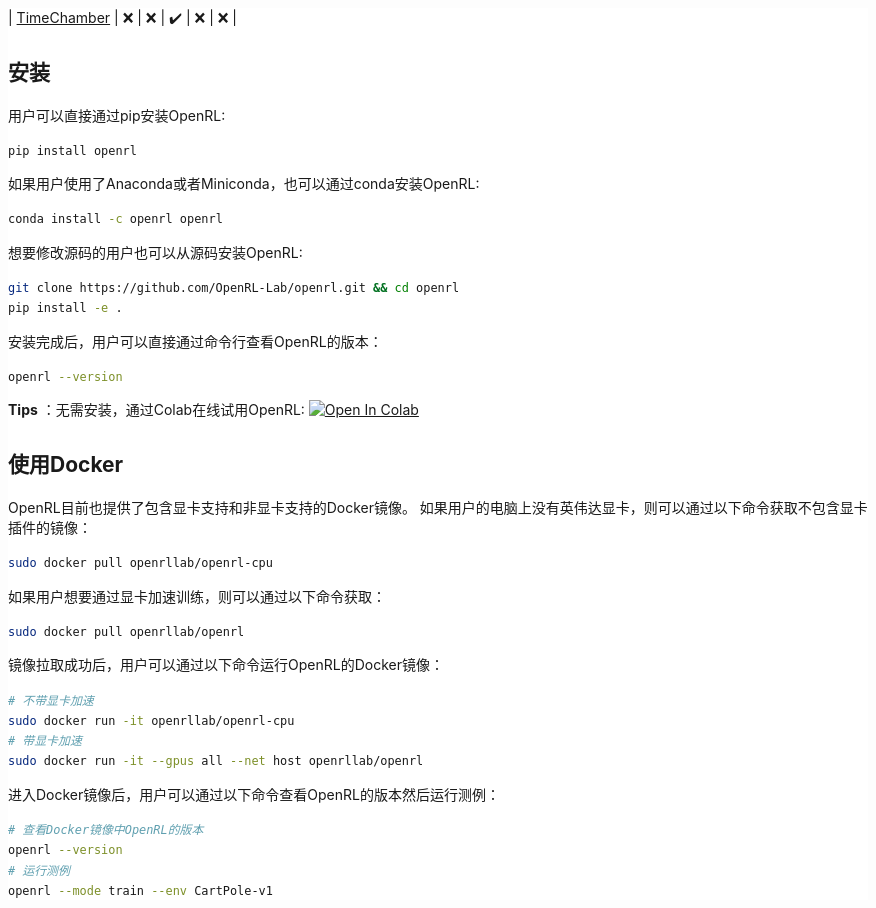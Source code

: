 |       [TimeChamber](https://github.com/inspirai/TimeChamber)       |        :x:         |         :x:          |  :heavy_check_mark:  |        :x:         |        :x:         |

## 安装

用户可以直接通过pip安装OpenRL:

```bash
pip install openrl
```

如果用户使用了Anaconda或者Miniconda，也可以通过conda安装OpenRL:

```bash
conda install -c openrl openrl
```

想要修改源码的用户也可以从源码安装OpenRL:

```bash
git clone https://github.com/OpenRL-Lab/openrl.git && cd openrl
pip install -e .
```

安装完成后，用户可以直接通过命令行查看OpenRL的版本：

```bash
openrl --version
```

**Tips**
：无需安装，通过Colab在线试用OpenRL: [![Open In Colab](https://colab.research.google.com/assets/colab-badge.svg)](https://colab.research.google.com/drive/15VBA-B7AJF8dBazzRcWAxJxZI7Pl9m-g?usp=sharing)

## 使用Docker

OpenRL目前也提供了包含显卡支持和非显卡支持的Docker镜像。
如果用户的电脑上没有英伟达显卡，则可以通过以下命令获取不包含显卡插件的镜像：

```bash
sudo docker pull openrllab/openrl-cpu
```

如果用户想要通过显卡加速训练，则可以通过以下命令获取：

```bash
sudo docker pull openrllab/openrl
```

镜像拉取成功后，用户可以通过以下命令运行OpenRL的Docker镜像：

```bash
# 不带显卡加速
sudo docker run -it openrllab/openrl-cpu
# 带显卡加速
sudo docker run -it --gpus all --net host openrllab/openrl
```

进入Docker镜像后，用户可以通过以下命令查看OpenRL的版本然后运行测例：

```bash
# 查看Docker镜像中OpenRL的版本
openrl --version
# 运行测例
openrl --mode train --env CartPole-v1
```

◆ **PROBLEM DETAILS**
Give the number of lines that include the word "github" in the listing. Nothing else belongs in the reply.

◆ **OUTPUT OF THE TASK**
2